William Noun’s arrest sparked protests Friday night as his relatives, other victims’ families, and activists cut off roads in Beirut.
Known for his outspokenness, Noun had threatened Thursday to blow up the justice palace to protest moves to replace the judge probing the blast during televised remarks Thursday.
Lebanese ask police to release William Noun
Embattled judge justice Tarek Bitar has faced an endless series of complaints against himself, part of a campaign led by the Shiite group Hezbollah and its allies seeking to block his investigation into the blast.
On Friday, relatives of the blast’s victims threw stones at the justice palace in Beirut, breaking some windows, protesting William Noun’s arrest.

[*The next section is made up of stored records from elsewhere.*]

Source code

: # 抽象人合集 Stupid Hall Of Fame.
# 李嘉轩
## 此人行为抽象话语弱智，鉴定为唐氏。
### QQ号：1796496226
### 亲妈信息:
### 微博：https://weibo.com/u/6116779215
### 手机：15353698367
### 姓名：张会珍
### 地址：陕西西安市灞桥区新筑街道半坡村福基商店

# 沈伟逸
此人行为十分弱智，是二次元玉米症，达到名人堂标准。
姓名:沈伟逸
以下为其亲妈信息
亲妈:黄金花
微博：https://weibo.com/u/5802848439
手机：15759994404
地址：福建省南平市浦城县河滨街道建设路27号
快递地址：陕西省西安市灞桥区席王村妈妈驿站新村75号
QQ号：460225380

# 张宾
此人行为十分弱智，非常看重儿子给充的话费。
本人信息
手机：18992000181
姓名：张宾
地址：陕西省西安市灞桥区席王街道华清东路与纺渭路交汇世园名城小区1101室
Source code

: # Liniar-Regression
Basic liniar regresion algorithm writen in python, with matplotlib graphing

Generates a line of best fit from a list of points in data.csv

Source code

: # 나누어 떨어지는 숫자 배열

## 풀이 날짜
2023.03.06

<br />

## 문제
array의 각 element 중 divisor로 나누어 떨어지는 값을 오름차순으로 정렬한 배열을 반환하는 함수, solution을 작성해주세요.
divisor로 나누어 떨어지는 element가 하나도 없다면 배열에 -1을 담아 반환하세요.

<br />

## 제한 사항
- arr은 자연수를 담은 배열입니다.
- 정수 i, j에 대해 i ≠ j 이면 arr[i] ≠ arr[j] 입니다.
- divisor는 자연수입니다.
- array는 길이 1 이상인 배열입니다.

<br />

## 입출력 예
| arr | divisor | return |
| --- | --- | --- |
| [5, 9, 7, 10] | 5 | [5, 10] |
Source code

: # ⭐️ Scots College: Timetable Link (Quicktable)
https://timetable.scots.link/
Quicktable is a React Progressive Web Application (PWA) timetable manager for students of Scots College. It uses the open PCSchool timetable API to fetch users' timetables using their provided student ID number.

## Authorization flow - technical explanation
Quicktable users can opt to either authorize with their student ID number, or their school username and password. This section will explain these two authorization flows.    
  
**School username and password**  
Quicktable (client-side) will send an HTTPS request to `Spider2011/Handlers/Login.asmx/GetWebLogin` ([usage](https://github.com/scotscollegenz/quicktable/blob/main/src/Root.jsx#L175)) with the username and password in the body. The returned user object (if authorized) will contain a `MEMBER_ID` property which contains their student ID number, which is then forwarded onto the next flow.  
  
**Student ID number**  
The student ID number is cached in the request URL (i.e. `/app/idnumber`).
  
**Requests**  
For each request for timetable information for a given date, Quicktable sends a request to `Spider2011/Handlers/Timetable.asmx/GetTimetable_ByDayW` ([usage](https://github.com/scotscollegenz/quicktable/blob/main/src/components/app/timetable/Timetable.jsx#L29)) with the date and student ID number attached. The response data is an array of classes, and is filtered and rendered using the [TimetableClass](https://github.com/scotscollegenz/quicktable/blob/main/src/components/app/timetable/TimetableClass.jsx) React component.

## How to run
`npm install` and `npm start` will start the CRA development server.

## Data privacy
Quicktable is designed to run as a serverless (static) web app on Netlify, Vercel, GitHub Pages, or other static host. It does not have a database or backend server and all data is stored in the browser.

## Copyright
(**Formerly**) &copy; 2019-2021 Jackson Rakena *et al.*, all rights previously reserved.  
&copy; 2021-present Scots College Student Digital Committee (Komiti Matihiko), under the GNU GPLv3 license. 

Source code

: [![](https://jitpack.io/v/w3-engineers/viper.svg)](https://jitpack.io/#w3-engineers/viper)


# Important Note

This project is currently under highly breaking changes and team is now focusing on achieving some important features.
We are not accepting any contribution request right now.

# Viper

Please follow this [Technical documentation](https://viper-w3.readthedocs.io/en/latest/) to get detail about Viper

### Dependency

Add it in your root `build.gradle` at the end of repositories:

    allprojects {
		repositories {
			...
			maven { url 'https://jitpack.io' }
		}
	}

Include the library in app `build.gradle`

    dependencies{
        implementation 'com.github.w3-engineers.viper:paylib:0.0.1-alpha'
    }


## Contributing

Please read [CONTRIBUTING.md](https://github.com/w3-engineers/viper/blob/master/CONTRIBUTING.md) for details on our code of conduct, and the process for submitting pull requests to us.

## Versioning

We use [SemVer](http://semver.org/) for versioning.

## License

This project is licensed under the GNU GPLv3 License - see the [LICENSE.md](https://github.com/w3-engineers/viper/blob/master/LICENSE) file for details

Protests resumed again on Saturday in front of the police station where William Noun was being held, according to witnesses.
“This is an attempt to intimidate, but it won’t work,” Noun’s lawyer, Ralph Tannous, told Lebanese television. “This is a political move, not a judicial one.”
MP and lawyer Melhem Khalaf told AFP, “I wish they would implement with the same enthusiasm all the warrants issued by the judicial investigator” over the port blast.
The 2020 disaster, one of history’s biggest non-nuclear explosions, killed more than 200 people and decimated vast areas of the capital after a haphazardly stored ammonium nitrate caught fire.
Bitar has attempted to question a former premier and four ex-ministers over the tragedy, but his probe was repeatedly obstructed before being suspended.